The theft of this data and the Administration’s lax response is a disgrace – soldiers serving in harms’ way should not have to bear the additional burden of worrying about identity theft, and we need to get to the bottom of this to prevent it from happening again.
Perhaps if we had the office of the Chief Privacy Officer this might not have happened or would have come to light much sooner.
HEALTH PRIVACY
We also face a critical balancing act in the area of health privacy. Patients’ lives may depend on sharing their most intimate information. Our ability to control costs and improve the quality of healthcare certainly depends on moving away from paper-based medicine to information superhighway medicine...
We had no federal protections for health information at all until the Health Insurance Portability and Accountability Act – also known as HIPAA, a different kind of acronym - was enacted under the Clinton Administration. HIPAA provided important protections of patients’ most private information – their medical information. HIPAA provides a baseline, but the business of healthcare is changing fast, and information technology is changing even faster.

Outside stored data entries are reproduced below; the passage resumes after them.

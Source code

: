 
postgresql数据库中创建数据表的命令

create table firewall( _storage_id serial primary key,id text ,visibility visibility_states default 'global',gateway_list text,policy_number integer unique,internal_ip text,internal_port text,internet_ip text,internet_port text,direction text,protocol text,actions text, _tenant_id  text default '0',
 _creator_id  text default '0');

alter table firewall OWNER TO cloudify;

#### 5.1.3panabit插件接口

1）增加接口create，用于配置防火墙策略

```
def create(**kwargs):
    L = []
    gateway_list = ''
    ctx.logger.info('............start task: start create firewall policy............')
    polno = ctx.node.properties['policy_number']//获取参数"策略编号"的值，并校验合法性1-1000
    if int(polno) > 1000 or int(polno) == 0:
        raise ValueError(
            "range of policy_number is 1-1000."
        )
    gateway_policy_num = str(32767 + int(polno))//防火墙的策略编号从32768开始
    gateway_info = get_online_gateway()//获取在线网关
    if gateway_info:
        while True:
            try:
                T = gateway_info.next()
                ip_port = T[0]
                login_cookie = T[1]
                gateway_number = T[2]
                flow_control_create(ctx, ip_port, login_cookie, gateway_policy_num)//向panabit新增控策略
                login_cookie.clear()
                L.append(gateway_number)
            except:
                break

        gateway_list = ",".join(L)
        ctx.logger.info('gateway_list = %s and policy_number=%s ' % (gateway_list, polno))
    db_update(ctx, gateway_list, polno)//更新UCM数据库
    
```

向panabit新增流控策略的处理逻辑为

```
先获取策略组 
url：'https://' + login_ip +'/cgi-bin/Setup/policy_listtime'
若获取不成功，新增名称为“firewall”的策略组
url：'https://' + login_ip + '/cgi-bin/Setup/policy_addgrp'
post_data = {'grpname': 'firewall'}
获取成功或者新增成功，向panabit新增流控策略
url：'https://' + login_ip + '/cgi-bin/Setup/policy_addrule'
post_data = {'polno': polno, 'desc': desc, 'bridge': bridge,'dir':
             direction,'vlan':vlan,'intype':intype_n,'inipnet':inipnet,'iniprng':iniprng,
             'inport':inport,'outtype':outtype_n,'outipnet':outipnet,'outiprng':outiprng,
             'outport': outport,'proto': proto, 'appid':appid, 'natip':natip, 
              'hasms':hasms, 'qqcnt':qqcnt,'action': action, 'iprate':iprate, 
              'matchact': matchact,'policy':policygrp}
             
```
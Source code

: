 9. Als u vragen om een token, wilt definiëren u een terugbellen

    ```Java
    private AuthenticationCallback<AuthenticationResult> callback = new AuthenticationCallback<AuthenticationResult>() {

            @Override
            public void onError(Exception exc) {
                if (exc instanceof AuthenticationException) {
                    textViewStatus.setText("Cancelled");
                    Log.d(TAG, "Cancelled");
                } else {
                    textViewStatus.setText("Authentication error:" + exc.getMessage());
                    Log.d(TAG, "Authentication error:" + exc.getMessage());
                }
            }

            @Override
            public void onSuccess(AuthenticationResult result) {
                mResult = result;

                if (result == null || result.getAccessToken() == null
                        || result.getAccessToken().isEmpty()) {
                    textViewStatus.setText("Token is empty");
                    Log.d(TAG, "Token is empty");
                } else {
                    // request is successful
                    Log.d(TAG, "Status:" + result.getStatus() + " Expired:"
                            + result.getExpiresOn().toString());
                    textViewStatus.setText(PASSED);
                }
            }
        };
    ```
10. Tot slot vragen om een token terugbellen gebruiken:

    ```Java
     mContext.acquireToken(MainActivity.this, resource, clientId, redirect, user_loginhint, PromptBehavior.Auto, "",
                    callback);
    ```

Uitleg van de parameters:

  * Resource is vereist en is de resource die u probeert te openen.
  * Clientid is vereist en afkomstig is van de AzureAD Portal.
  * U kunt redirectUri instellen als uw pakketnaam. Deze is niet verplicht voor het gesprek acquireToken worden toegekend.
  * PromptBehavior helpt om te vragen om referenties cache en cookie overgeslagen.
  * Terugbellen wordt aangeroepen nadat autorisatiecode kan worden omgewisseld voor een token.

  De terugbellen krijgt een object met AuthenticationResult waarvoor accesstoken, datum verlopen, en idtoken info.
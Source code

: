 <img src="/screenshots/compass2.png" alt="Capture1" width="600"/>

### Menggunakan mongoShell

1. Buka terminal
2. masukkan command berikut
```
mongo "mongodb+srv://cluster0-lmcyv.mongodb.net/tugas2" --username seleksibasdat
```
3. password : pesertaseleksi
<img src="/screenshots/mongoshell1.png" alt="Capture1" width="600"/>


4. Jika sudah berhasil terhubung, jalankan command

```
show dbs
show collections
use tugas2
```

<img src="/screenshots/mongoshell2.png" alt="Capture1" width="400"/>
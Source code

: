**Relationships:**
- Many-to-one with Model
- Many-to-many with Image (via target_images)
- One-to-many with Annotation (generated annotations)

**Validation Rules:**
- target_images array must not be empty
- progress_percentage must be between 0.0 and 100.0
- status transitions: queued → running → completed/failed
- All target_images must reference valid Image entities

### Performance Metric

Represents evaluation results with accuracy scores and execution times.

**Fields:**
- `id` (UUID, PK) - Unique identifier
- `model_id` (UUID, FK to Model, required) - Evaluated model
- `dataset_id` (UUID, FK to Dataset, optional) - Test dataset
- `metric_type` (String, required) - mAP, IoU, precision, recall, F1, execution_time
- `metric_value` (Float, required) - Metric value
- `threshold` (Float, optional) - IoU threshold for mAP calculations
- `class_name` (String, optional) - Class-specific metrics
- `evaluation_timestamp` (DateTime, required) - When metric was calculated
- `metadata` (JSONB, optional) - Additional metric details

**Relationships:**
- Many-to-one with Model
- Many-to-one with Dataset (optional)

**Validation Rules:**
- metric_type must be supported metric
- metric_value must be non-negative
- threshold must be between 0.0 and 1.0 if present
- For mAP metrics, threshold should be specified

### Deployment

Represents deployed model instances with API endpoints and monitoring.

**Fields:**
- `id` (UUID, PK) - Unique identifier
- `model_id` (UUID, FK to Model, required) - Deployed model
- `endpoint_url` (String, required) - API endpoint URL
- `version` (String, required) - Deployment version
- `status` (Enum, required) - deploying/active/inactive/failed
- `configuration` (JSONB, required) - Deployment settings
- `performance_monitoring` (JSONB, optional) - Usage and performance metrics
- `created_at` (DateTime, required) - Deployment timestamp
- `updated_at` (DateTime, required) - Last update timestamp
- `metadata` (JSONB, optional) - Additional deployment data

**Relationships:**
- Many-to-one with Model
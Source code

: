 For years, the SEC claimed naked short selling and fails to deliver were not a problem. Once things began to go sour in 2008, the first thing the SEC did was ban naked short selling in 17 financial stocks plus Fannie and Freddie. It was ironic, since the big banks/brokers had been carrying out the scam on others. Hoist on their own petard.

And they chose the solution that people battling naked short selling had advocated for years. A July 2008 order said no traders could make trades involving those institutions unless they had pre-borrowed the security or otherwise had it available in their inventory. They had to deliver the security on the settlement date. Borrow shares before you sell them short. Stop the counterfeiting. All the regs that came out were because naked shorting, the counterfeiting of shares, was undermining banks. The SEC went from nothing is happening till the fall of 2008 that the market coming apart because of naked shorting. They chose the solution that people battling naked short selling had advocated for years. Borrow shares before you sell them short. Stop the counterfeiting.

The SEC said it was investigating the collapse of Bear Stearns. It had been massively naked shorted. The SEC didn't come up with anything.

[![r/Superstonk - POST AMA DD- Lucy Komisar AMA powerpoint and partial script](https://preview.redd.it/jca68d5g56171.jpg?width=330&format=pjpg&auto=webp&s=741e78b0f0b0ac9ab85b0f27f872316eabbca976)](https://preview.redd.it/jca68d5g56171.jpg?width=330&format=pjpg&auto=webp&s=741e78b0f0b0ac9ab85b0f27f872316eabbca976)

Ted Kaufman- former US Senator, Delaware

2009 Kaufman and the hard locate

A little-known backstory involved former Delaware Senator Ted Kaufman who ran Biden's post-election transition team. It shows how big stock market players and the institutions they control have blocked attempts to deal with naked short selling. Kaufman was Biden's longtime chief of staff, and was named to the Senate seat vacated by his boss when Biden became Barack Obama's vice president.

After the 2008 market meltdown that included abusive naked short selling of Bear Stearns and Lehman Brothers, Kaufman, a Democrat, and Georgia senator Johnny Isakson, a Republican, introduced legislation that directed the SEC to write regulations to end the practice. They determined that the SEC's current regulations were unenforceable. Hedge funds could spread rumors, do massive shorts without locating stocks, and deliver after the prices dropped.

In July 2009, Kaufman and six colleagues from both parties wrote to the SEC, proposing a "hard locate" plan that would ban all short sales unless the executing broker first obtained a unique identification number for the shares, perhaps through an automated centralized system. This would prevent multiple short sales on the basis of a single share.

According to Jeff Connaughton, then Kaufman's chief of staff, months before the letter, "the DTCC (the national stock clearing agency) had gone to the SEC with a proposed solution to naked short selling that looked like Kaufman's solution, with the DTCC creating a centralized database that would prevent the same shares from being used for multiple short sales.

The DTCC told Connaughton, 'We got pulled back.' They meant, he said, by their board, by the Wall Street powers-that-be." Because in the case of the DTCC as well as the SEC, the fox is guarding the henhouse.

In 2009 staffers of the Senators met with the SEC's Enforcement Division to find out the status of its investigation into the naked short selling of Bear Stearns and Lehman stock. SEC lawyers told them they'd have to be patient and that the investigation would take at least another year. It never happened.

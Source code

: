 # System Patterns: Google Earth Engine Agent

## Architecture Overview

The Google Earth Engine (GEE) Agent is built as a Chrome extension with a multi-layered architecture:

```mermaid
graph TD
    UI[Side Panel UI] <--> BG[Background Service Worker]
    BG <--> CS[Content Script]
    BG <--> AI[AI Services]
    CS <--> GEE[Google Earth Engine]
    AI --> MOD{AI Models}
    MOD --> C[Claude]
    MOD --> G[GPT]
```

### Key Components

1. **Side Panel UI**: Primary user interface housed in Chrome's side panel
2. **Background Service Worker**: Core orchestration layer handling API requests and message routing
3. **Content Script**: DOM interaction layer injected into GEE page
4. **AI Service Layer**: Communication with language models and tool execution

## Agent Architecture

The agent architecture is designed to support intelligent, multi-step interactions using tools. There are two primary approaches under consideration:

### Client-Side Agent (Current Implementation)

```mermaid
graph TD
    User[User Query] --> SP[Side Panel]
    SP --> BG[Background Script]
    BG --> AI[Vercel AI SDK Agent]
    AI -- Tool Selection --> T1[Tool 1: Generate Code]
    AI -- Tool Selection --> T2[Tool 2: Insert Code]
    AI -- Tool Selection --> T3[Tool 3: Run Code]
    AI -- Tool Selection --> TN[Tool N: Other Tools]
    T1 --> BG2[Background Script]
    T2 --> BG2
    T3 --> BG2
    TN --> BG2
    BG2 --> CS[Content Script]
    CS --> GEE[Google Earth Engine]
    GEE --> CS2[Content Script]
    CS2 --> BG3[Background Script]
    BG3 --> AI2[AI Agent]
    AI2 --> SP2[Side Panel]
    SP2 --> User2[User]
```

Consumers are getting care – and risking their information – in ways that no one could have foreseen a few years ago. And, this Administrations’ indifference toward HIPAA and its enforcement has made even the protections we have utterly inadequate...
HIPAA was designed to have teeth – government monitoring, fines and legal actions against companies that violate the law. But instead of spot checks and audits, HHS waits for a complaint and then investigates. There have been well over, I think, 35,000 complaints at the last count and not a single civil, monetary penalty has been imposed. This is clearly not working...
And with the rapid growth of DNA-bases, databases, and the many uses of generic information on the horizon, we must also ensure that this information is protected to prevent genetic discrimination...discrimination based on genetic information to get a job, to get insurance, could be a devastating blow to so many people if this is left unchecked.